==== Records supplied ====

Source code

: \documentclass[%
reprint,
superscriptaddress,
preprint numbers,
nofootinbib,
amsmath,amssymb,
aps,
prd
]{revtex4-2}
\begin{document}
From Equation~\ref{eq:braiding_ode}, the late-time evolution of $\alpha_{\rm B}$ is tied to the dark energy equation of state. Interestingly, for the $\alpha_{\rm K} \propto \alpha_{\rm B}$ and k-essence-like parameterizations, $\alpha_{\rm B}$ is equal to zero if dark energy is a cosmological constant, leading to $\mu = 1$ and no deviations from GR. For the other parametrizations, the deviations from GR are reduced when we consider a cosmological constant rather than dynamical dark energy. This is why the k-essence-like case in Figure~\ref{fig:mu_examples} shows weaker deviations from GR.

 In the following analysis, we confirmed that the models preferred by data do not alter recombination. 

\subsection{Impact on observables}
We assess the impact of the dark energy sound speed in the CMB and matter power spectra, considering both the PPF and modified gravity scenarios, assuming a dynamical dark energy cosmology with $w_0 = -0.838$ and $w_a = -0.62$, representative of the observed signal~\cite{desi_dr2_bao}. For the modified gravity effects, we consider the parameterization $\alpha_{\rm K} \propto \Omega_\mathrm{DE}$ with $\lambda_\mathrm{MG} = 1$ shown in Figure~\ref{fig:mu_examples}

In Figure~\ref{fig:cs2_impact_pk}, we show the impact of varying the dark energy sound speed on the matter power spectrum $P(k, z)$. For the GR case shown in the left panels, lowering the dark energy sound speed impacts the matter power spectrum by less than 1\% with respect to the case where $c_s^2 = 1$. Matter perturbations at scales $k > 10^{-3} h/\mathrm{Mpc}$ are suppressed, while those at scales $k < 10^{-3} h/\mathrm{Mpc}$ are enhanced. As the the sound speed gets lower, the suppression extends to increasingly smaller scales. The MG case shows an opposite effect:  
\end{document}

====

*What is required*: Each line from the one containing "weaker deviations from GR." through the end of the material should be restated word for word; leave out every line before it.

*Answer box*:
From Equation~\ref{eq:braiding_ode}, the late-time evolution of $\alpha_{\rm B}$ is tied to the dark energy equation of state. Interestingly, for the $\alpha_{\rm K} \propto \alpha_{\rm B}$ and k-essence-like parameterizations, $\alpha_{\rm B}$ is equal to zero if dark energy is a cosmological constant, leading to $\mu = 1$ and no deviations from GR. For the other parametrizations, the deviations from GR are reduced when we consider a cosmological constant rather than dynamical dark energy. This is why the k-essence-like case in Figure~\ref{fig:mu_examples} shows weaker deviations from GR.

 In the following analysis, we confirmed that the models preferred by data do not alter recombination. 

\subsection{Impact on observables}
We assess the impact of the dark energy sound speed in the CMB and matter power spectra, considering both the PPF and modified gravity scenarios, assuming a dynamical dark energy cosmology with $w_0 = -0.838$ and $w_a = -0.62$, representative of the observed signal~\cite{desi_dr2_bao}. For the modified gravity effects, we consider the parameterization $\alpha_{\rm K} \propto \Omega_\mathrm{DE}$ with $\lambda_\mathrm{MG} = 1$ shown in Figure~\ref{fig:mu_examples}

In Figure~\ref{fig:cs2_impact_pk}, we show the impact of varying the dark energy sound speed on the matter power spectrum $P(k, z)$. For the GR case shown in the left panels, lowering the dark energy sound speed impacts the matter power spectrum by less than 1\% with respect to the case where $c_s^2 = 1$. Matter perturbations at scales $k > 10^{-3} h/\mathrm{Mpc}$ are suppressed, while those at scales $k < 10^{-3} h/\mathrm{Mpc}$ are enhanced. As the the sound speed gets lower, the suppression extends to increasingly smaller scales. The MG case shows an opposite effect:  
\end{document}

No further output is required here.